• EXERCISE OBJECTIVE
Report how many lines of the data below contain "using". Give nothing besides the number.
[RECORDS FOR THE EXERCISE Boundary: Start]
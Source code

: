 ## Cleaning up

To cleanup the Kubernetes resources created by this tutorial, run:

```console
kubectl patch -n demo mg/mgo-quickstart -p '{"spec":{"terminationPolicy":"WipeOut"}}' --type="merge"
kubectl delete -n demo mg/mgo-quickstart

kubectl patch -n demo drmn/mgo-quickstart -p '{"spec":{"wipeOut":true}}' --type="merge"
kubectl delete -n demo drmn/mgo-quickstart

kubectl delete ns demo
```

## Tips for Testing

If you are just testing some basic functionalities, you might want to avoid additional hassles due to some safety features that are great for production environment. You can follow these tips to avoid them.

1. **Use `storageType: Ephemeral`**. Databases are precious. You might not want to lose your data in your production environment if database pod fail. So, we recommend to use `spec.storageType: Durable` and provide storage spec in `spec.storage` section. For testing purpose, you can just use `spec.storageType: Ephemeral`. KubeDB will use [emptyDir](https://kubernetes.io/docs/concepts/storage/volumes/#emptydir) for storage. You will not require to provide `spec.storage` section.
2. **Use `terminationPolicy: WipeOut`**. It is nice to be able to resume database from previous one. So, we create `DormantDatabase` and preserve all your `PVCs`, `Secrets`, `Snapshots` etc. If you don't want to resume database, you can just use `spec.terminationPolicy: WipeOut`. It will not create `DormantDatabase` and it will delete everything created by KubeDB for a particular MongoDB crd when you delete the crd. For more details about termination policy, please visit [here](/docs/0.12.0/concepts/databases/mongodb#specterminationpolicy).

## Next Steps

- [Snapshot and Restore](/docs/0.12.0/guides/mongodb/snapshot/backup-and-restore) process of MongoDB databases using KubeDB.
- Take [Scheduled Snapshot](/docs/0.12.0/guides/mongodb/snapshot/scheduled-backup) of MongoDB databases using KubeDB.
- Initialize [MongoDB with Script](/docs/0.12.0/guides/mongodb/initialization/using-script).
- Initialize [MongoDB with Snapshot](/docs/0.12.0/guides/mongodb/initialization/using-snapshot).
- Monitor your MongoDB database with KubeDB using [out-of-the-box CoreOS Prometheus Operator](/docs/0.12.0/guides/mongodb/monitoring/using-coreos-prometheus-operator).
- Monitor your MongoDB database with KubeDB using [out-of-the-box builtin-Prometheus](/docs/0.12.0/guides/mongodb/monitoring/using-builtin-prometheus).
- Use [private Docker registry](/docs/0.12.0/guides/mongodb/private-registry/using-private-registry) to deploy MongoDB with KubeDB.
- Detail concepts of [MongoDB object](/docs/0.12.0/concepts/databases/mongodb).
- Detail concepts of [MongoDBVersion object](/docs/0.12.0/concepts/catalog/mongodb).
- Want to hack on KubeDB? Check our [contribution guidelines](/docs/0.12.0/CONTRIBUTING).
[RECORDS FOR THE EXERCISE Boundary: End]
• ANSWER FOR THE TASK
7